И снова, как бывало уже не раз, Джонни угадал ее мысли. Улыбнувшись, он поднялся и, подойдя к ней, встал совсем рядом, вожделенно поглядывая на блюдо с вафлями.
— Как же мне хочется их съесть! — вздохнул Джонни. При этом он снова стал похож на обыкновенного мальчишку, каким Элис его помнила, и она не сдержала горестного вздоха. Ей тоже хотелось, чтобы он мог хотя бы попробовать вафли, или пирог с яблоками, или свой любимый ананасовый мусс. А еще она хотела, чтобы он не погиб полгода назад, или чтобы сейчас он мог остаться с ней навсегда, но это было не только невозможно, но и — как вдруг остро осознала Элис — несправедливо по отношению к нему. Она ничего не знала о тех законах, по которым текла нынешняя его жизнь, но не сомневалась: так же, как и на Земле, ее сын должен жить дальше, чтобы исполнить свое предназначение, в чем бы оно не заключалось. Да, его неожиданная смерть — да еще в таком юном возрасте — еще недавно казалась ей несправедливой, но теперь она поняла или почти поняла: у каждого своя судьба. И самое главное — со смертью жизнь не заканчивается.
Джим и Шарли тем временем взяли по второй порции вафель, а Бобби еще не съел первую. Он был очень занят, рассказывая отцу и сестре, как работают его новые машинки и как их собирать.
— Парень явно наверстывает упущенное, — сказал Джим, после того как его дети (за исключением Джонни, который остался за столом, наслаждаясь ароматом вафель) покинули кухню.

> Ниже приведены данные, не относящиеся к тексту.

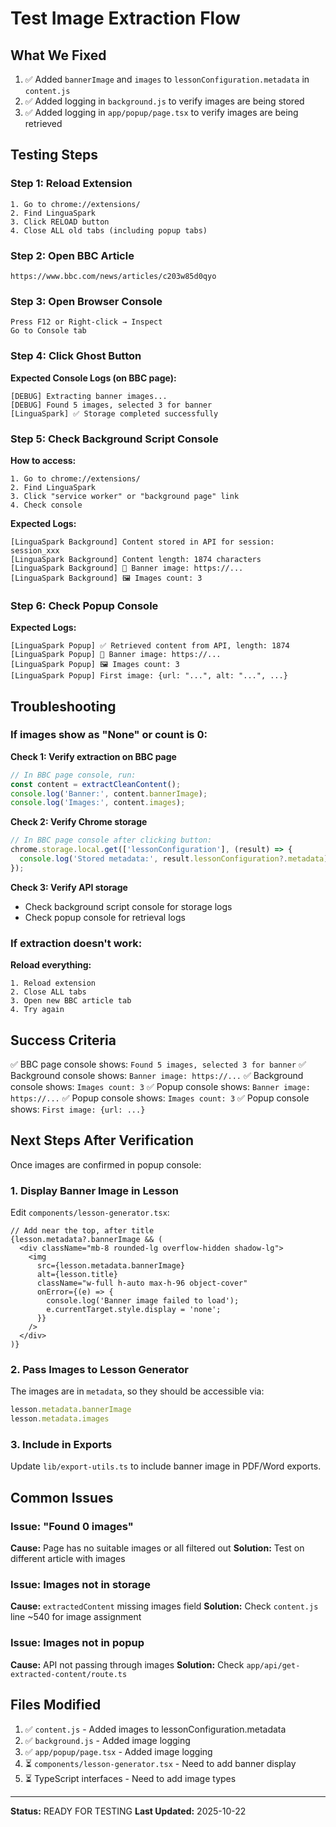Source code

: # Test Image Extraction Flow

## What We Fixed

1. ✅ Added `bannerImage` and `images` to `lessonConfiguration.metadata` in `content.js`
2. ✅ Added logging in `background.js` to verify images are being stored
3. ✅ Added logging in `app/popup/page.tsx` to verify images are being retrieved

## Testing Steps

### Step 1: Reload Extension
```
1. Go to chrome://extensions/
2. Find LinguaSpark
3. Click RELOAD button
4. Close ALL old tabs (including popup tabs)
```

### Step 2: Open BBC Article
```
https://www.bbc.com/news/articles/c203w85d0qyo
```

### Step 3: Open Browser Console
```
Press F12 or Right-click → Inspect
Go to Console tab
```

### Step 4: Click Ghost Button

**Expected Console Logs (on BBC page):**
```
[DEBUG] Extracting banner images...
[DEBUG] Found 5 images, selected 3 for banner
[LinguaSpark] ✅ Storage completed successfully
```

### Step 5: Check Background Script Console

**How to access:**
```
1. Go to chrome://extensions/
2. Find LinguaSpark
3. Click "service worker" or "background page" link
4. Check console
```

**Expected Logs:**
```
[LinguaSpark Background] Content stored in API for session: session_xxx
[LinguaSpark Background] Content length: 1874 characters
[LinguaSpark Background] 📸 Banner image: https://...
[LinguaSpark Background] 🖼️ Images count: 3
```

### Step 6: Check Popup Console

**Expected Logs:**
```
[LinguaSpark Popup] ✅ Retrieved content from API, length: 1874
[LinguaSpark Popup] 📸 Banner image: https://...
[LinguaSpark Popup] 🖼️ Images count: 3
[LinguaSpark Popup] First image: {url: "...", alt: "...", ...}
```

## Troubleshooting

### If images show as "None" or count is 0:

**Check 1: Verify extraction on BBC page**
```javascript
// In BBC page console, run:
const content = extractCleanContent();
console.log('Banner:', content.bannerImage);
console.log('Images:', content.images);
```

**Check 2: Verify Chrome storage**
```javascript
// In BBC page console after clicking button:
chrome.storage.local.get(['lessonConfiguration'], (result) => {
  console.log('Stored metadata:', result.lessonConfiguration?.metadata);
});
```

**Check 3: Verify API storage**
- Check background script console for storage logs
- Check popup console for retrieval logs

### If extraction doesn't work:

**Reload everything:**
```
1. Reload extension
2. Close ALL tabs
3. Open new BBC article tab
4. Try again
```

## Success Criteria

✅ BBC page console shows: `Found 5 images, selected 3 for banner`
✅ Background console shows: `Banner image: https://...`
✅ Background console shows: `Images count: 3`
✅ Popup console shows: `Banner image: https://...`
✅ Popup console shows: `Images count: 3`
✅ Popup console shows: `First image: {url: ...}`

## Next Steps After Verification

Once images are confirmed in popup console:

### 1. Display Banner Image in Lesson

Edit `components/lesson-generator.tsx`:

```tsx
// Add near the top, after title
{lesson.metadata?.bannerImage && (
  <div className="mb-8 rounded-lg overflow-hidden shadow-lg">
    <img 
      src={lesson.metadata.bannerImage} 
      alt={lesson.title}
      className="w-full h-auto max-h-96 object-cover"
      onError={(e) => {
        console.log('Banner image failed to load');
        e.currentTarget.style.display = 'none';
      }}
    />
  </div>
)}
```

### 2. Pass Images to Lesson Generator

The images are in `metadata`, so they should be accessible via:
```typescript
lesson.metadata.bannerImage
lesson.metadata.images
```

### 3. Include in Exports

Update `lib/export-utils.ts` to include banner image in PDF/Word exports.

## Common Issues

### Issue: "Found 0 images"
**Cause:** Page has no suitable images or all filtered out
**Solution:** Test on different article with images

### Issue: Images not in storage
**Cause:** `extractedContent` missing images field
**Solution:** Check `content.js` line ~540 for image assignment

### Issue: Images not in popup
**Cause:** API not passing through images
**Solution:** Check `app/api/get-extracted-content/route.ts`

## Files Modified

1. ✅ `content.js` - Added images to lessonConfiguration.metadata
2. ✅ `background.js` - Added image logging
3. ✅ `app/popup/page.tsx` - Added image logging
4. ⏳ `components/lesson-generator.tsx` - Need to add banner display
5. ⏳ TypeScript interfaces - Need to add image types

---

**Status:** READY FOR TESTING
**Last Updated:** 2025-10-22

— Да, — согласилась Элис. Ей снова было нехорошо, хотя за столом она почти ничего не ела. К счастью, ни Джим, ни дети этого не заметили, и только Джонни, похоже, насторожился.
— Почему, как ты думаешь, Бобби снова заговорил? — спросил Джим, с нежностью глядя на жену. Еще никогда она не казалась ему такой красивой, и, не удержавшись, он обнял ее и поцеловал в щеку.
— Почему? Что его подтолкнуло? — снова спросил Джим. Для него возвращение к сыну способности говорить было отпущением его самого большого греха. Пять трудных лет Бобби страдал и расплачивался за отцовскую вину и вот теперь избавился от муки, которая тяготела не только над ним, но и над всей семьей. И иначе чем благословением свыше Джим назвать случившееся не мог.
— Наверное, это просто чудо, — ответила ему Элис, и он не мог с ней не согласиться. К чему искать какие-то объяснения, размышлял Джим, когда нужно только одно — быть благодарным за этот чудесный подарок судьбы.